On March 1st, Brad Farra (Portland, OR), Jason Stuckey (Fairbanks, Alaska) and I, John Frieh (Portland, OR), flew from Talkeetna to the Tokositna Glacier (~8600') below the west face of Mt. Huntington. We skipped establishing a base camp and instead immediately started climbing the French (NW) ridge, reaching an elevation of ~10,500' before bivying for the night. On March 2nd we started climbing around 8 am and reached the summit of Mt. Huntington just under 16 hours later around 11:30 pm. Due to the late summit we enjoyed a second bivy just below the summit at >12,000 feet. Six hours later we defrosted ourselves with mass quantities of coffee before beginning a descent of the West Face Couloir (Nettle-Quirk) around 9 am. As Jason and I had climbed and descended the WFC in the winter of 2011 we were able to move quickly down the route and reached landing zone around 3 pm on March 3rd, making for ~51 hours on route. I believe this was the first winter ascent of the French Ridge of Mt Huntington during the winter season and the third overall winter ascent to date.


Bob Butterfield's photo of the French Ridge (sun/shadow line):



Brad on route; Jason Stuckey photo:





Feb 28/March 1: PDX -> ANC -> Talkeetna

March 1: Paul/TAT flew us to the East Fork of the Tokostina Glacier (~12 pm). Climbed to ~10,500'

March 2: Mt Huntington summit

March 3: Descent via the WFC; evening pick up


Back story:

I would be willing to bet most would agree Mount Huntington is a beautiful mountain. Classic lines, big faces, no "easy" way to the summit... dig out Alpinist 20 for a sweet mountain profile. For no particular reason the French ridge has always appealed to me... part aesthetics, part history (Lionel Terray!), and part commitment (you can't exactly bail off the route easily if conditions change).


I knew the amount of snow and the size of the cornices would determine how quickly one could climb the ridge (if not summit at all) so I started considering the French ridge as either a fall climb or a late winter/early spring climb in hopes of finding ideal conditions.
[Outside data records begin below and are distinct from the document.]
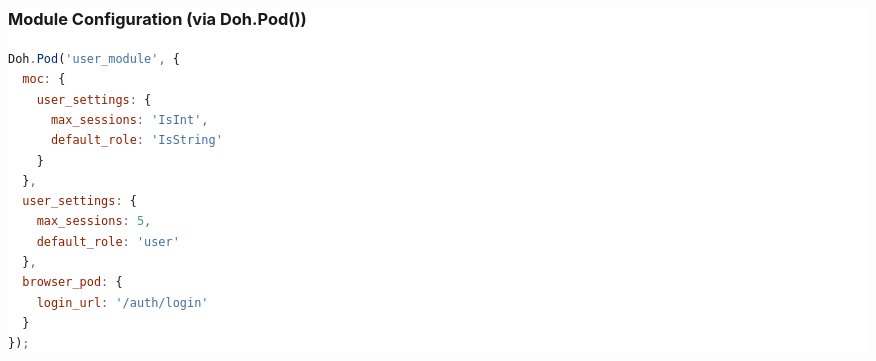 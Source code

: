 ### Module Configuration (via Doh.Pod())
```javascript
Doh.Pod('user_module', {
  moc: {
    user_settings: {
      max_sessions: 'IsInt',
      default_role: 'IsString'
    }
  },
  user_settings: {
    max_sessions: 5,
    default_role: 'user'
  },
  browser_pod: {
    login_url: '/auth/login'
  }
});
```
My thought was if one timed it just right this would be the best time to encounter minimal slogging and more importantly minimal cornices.


I almost attempted it a few times over the last few years but something always prevented me from trying or a different line in the range looked better. Finally it all came together so we went for it... and it just so happened to be winter. That is to say I wasn't intent on making the FWA; I just wanted to climb it.


This trip likely would never have happened if it not for the excellent beta that Paul Roderick of Talkeetna Air Taxi provided on conditions. Best pilot and best flight service in Alaska. Also Mark Westman has been an excellent source of AK beta for me over the years; I know I asked him for his opinion of my Huntington idea more than once.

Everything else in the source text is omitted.